William Buckley Jr: The American right-wing's original influencer

As the Trump era dawned, many felt Buckley would have stopped it. He had kept out the crazies, the conspiracy theorists, the antisemites-and perhaps even created the respectable right
NYT
BUCKLEY: The Life and the Revolution That Changed America
by Sam Tanenhaus
Published by Random House
1,018 pages $40 By Jennifer Burns
In the age of Steve Bannon and Bronze Age Pervert — the pseudonymous author acclaimed by young Trumpists — a biography of William F Buckley Jr seems almost quaint. Since his death in 2008, the aristocratic founder of the flagship conservative magazine National Review has been wreathed in nostalgia.
Especially as the Trump era dawned, there was a sense that somehow Buckley would have stopped it, even as National Review's iconic 2016 'Against Trump' issue proved no match for the MAGA insurgency. At a moment without gatekeepers or even gates, it was said, Buckley showed how much we had lost: It was he who had kept out the crazies, the conspiracy theorists, the antisemites; it was he who had defined, even created, the respectable right.

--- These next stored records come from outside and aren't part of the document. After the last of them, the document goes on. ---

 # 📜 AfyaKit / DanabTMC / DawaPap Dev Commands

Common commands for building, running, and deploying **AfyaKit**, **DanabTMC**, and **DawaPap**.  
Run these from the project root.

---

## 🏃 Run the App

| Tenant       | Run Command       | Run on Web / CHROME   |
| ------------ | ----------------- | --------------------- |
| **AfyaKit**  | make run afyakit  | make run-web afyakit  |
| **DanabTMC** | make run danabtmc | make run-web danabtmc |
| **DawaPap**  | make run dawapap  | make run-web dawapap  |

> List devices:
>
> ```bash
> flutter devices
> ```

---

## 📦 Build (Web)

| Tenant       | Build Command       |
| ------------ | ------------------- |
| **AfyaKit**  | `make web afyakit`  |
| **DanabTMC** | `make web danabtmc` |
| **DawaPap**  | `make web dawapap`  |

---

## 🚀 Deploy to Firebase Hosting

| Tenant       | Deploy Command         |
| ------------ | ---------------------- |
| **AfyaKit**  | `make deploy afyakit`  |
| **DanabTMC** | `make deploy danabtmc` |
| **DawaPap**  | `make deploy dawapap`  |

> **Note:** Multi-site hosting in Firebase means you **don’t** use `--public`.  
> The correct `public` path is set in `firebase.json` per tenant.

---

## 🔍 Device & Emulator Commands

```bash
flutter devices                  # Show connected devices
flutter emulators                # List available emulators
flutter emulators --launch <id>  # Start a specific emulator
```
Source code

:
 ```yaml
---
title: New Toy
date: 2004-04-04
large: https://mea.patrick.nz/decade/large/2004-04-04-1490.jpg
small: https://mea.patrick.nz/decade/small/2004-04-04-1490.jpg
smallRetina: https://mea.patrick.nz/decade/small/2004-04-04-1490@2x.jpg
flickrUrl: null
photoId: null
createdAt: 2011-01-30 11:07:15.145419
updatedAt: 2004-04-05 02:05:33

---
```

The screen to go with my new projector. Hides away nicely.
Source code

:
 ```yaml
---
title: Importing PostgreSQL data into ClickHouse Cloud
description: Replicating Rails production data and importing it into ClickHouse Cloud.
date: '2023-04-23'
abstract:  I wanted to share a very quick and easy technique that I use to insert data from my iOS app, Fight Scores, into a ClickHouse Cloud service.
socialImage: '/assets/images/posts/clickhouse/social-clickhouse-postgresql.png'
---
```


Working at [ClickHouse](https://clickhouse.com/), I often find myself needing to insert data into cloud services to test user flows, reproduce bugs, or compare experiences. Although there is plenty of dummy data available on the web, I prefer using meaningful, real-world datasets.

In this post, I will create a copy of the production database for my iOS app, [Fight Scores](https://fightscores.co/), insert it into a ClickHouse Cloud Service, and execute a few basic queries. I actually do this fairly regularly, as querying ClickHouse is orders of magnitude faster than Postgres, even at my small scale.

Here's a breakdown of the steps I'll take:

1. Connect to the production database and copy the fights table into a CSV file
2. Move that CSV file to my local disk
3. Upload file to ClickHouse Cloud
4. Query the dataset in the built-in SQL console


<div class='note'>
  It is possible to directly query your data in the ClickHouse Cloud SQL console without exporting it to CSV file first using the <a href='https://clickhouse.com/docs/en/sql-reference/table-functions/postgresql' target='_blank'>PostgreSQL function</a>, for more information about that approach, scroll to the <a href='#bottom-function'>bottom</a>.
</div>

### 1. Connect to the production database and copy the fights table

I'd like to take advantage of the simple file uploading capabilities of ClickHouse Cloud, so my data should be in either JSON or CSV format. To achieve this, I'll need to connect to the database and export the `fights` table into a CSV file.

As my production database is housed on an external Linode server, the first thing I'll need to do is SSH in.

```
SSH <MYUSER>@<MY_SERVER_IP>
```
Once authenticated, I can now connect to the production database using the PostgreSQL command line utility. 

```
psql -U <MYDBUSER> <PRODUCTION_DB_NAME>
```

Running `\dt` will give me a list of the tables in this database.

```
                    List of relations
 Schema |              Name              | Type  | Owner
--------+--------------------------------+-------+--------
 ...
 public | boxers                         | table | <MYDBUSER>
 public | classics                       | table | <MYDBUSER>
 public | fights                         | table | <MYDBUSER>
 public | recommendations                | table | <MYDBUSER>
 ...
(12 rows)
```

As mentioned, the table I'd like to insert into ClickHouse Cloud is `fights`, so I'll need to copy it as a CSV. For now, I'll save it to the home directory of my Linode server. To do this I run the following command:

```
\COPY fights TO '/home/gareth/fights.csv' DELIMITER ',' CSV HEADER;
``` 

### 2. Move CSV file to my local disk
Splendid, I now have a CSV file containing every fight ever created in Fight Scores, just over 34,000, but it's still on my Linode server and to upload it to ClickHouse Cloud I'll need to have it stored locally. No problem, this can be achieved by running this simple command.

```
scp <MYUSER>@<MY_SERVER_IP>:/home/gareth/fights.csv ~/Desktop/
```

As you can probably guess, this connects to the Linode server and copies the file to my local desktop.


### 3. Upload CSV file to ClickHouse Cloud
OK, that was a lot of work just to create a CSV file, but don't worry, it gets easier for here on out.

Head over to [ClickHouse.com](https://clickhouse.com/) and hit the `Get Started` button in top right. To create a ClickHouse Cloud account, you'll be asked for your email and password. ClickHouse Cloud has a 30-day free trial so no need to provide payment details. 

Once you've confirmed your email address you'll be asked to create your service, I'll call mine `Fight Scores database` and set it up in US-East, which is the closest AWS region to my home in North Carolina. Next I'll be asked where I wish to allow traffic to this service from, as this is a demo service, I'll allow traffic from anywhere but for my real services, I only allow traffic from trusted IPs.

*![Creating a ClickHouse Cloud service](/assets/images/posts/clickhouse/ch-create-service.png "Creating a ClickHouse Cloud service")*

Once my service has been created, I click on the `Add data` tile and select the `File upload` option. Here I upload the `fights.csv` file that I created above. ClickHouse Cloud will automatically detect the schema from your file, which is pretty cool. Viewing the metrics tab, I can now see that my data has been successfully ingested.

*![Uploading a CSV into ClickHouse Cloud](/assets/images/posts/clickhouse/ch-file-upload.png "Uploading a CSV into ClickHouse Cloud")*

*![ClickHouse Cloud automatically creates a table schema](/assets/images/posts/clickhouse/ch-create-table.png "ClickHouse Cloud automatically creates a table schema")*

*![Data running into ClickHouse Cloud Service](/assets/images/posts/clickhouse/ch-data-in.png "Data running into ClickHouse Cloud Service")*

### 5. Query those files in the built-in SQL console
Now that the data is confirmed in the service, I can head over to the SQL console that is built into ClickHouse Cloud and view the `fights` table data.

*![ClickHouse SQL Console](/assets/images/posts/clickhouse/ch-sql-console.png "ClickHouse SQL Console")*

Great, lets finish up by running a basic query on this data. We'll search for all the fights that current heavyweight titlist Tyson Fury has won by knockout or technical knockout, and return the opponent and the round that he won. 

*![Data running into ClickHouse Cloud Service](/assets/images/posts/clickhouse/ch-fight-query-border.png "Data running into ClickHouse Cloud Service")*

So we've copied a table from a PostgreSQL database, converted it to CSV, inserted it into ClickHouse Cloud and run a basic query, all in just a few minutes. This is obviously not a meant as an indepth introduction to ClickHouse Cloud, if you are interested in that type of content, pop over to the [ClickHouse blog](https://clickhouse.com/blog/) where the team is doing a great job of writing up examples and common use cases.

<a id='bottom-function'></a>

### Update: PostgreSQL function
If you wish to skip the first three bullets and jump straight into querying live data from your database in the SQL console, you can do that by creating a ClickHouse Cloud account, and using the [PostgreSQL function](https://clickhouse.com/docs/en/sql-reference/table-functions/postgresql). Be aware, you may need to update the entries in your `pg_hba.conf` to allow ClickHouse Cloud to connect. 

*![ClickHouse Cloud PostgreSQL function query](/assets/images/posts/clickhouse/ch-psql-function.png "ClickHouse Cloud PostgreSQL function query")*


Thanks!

Sam Tanenhaus's immersive authorised biography partakes of this nostalgia, even as his portrait of Buckley dispels it. The Buckley that emerges from his exhaustive, 1,000-page portrait is not so much a stranger to our times as a precursor to them. After all, Buckley made his name with God and Man at Yale, his slashing 1951 attack on his alma mater as a hotbed of leftism, complete with the suggestion that alumni withhold donations as a means of pressuring the university to remedy the issue.
In his precocious youth, not only did Buckley realise that politics was becoming entertainment, but he helped make it so, branching off from magazines into television, spy novels and a stunt run for New York City mayor, all while befriending and advising the most powerful politicians of his day. More than a political journalist, Buckley was an unabashed activist who intuitively grasped the centrality of the media and the power of attention, and wielded both on behalf of his cause. American politics has never been the same since.
As Mr Tanenhaus lavishly elaborates in the book's early chapters, Buckley was to the manner born. His oil speculator father had spent years in Mexico — where he was involved in various counterrevolutionary intrigues until he was expelled in 1920 — and he recreated the country's colonial aesthetic meticulously at Great Elm, his Connecticut estate.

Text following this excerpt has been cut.